Sparta was with reason alarmed at this move, the place chosen by Demosthenes at the west of the Peloponnesus, forming an excellent station for hostile fleets, and from Pylos the Athenians would be able to spread agitation through all Messene, perhaps even to incite the helots to fresh revolt. The Peloponnesian army was at once recalled from Attica where it had only arrived two weeks before, and also the fleet from Corcyra with the end in view of blockading Pylos by land and by sea. At the entrance to this harbour was an island fifteen stadia [not quite two miles] long called Sphacteria. The Lacedæmonians landed on this island a force of four hundred and twenty hoplites, and barred the channel on either side with vessels having their prows turned outward. Pylos had no other defence seaward than the difficulty of effecting a landing on her shores, but it was on this side that the attack began. It lasted two days and was unsuccessful. Brasidas, who had displayed great valour, was covered with wounds and lost his shield, which the waters carried over to the Athenians. There was still hope for the Lacedæmonians; but at this point forty Athenian galleys arriving from Zacynthus, assailed their fleet and after a furious combat drove their ships upon the land. Thus Sphacteria was surrounded by an armed circle that kept close guard about her night and day.

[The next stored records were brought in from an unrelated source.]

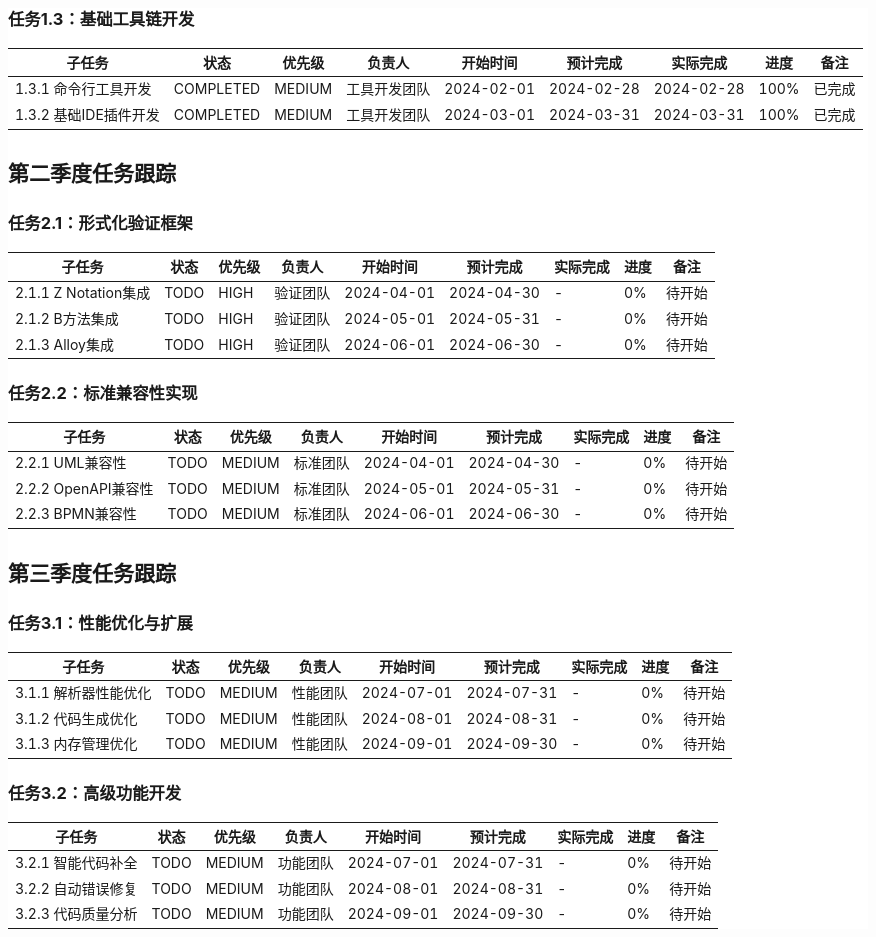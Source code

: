 ### 任务1.3：基础工具链开发

| 子任务 | 状态 | 优先级 | 负责人 | 开始时间 | 预计完成 | 实际完成 | 进度 | 备注 |
|--------|------|--------|--------|----------|----------|----------|------|------|
| 1.3.1 命令行工具开发 | COMPLETED | MEDIUM | 工具开发团队 | 2024-02-01 | 2024-02-28 | 2024-02-28 | 100% | 已完成 |
| 1.3.2 基础IDE插件开发 | COMPLETED | MEDIUM | 工具开发团队 | 2024-03-01 | 2024-03-31 | 2024-03-31 | 100% | 已完成 |

## 第二季度任务跟踪

### 任务2.1：形式化验证框架

| 子任务 | 状态 | 优先级 | 负责人 | 开始时间 | 预计完成 | 实际完成 | 进度 | 备注 |
|--------|------|--------|--------|----------|----------|----------|------|------|
| 2.1.1 Z Notation集成 | TODO | HIGH | 验证团队 | 2024-04-01 | 2024-04-30 | - | 0% | 待开始 |
| 2.1.2 B方法集成 | TODO | HIGH | 验证团队 | 2024-05-01 | 2024-05-31 | - | 0% | 待开始 |
| 2.1.3 Alloy集成 | TODO | HIGH | 验证团队 | 2024-06-01 | 2024-06-30 | - | 0% | 待开始 |

### 任务2.2：标准兼容性实现

| 子任务 | 状态 | 优先级 | 负责人 | 开始时间 | 预计完成 | 实际完成 | 进度 | 备注 |
|--------|------|--------|--------|----------|----------|----------|------|------|
| 2.2.1 UML兼容性 | TODO | MEDIUM | 标准团队 | 2024-04-01 | 2024-04-30 | - | 0% | 待开始 |
| 2.2.2 OpenAPI兼容性 | TODO | MEDIUM | 标准团队 | 2024-05-01 | 2024-05-31 | - | 0% | 待开始 |
| 2.2.3 BPMN兼容性 | TODO | MEDIUM | 标准团队 | 2024-06-01 | 2024-06-30 | - | 0% | 待开始 |

## 第三季度任务跟踪

### 任务3.1：性能优化与扩展

| 子任务 | 状态 | 优先级 | 负责人 | 开始时间 | 预计完成 | 实际完成 | 进度 | 备注 |
|--------|------|--------|--------|----------|----------|----------|------|------|
| 3.1.1 解析器性能优化 | TODO | MEDIUM | 性能团队 | 2024-07-01 | 2024-07-31 | - | 0% | 待开始 |
| 3.1.2 代码生成优化 | TODO | MEDIUM | 性能团队 | 2024-08-01 | 2024-08-31 | - | 0% | 待开始 |
| 3.1.3 内存管理优化 | TODO | MEDIUM | 性能团队 | 2024-09-01 | 2024-09-30 | - | 0% | 待开始 |

### 任务3.2：高级功能开发

| 子任务 | 状态 | 优先级 | 负责人 | 开始时间 | 预计完成 | 实际完成 | 进度 | 备注 |
|--------|------|--------|--------|----------|----------|----------|------|------|
| 3.2.1 智能代码补全 | TODO | MEDIUM | 功能团队 | 2024-07-01 | 2024-07-31 | - | 0% | 待开始 |
| 3.2.2 自动错误修复 | TODO | MEDIUM | 功能团队 | 2024-08-01 | 2024-08-31 | - | 0% | 待开始 |
| 3.2.3 代码质量分析 | TODO | MEDIUM | 功能团队 | 2024-09-01 | 2024-09-30 | - | 0% | 待开始 |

Sparta was thrown into consternation by the news of this defeat. Her population that in Lycurgus’ time numbered nine thousand was reduced in the year of the battle of Platæa to five thousand, which in another quarter of a century had dwindled to seven hundred; hence she could not support the loss of the men now held under siege by the Athenians. The ephors went in person to Pylos to examine the condition of affairs and saw no other way to preserve the lives of their fellow-citizens than to conclude an armistice with the Athenian generals. It was agreed that Laconia should send ambassadors to Athens, and that she should immediately surrender all the vessels, sixty galleys, that she had in the port of Pylos; Athens to continue the blockade of Sphacteria but allowing to pass in daily, two Attic phœnices of flour, two cotyles of wine, and a portion of meat per soldier, with half that allowance for the menials.

The Lacedæmonian deputies appeared in the assembly at Athens and, contrary to their usual custom, delivered a long discourse offering peace in exchange for the Spartan prisoners and adding that the treaty once made, all other cities would follow their example and lay down arms. Where now were all the causes of complaint held against Athens at the commencement of the war? The Spartans deserted their allies and the cause they had formerly held so just for the sake of some fellow-citizens in danger. But had they not also the preceding year betrayed the Ambracians after the defeat at Olpæ? Unfortunately Pericles was no longer there to urge upon the people a prudent generosity. Cleon exhorted the assembly to demand the restitution of the towns ceded when the Thirty Years’ Truce was concluded, and the deputies, unable to accept such terms, retired without having accomplished anything.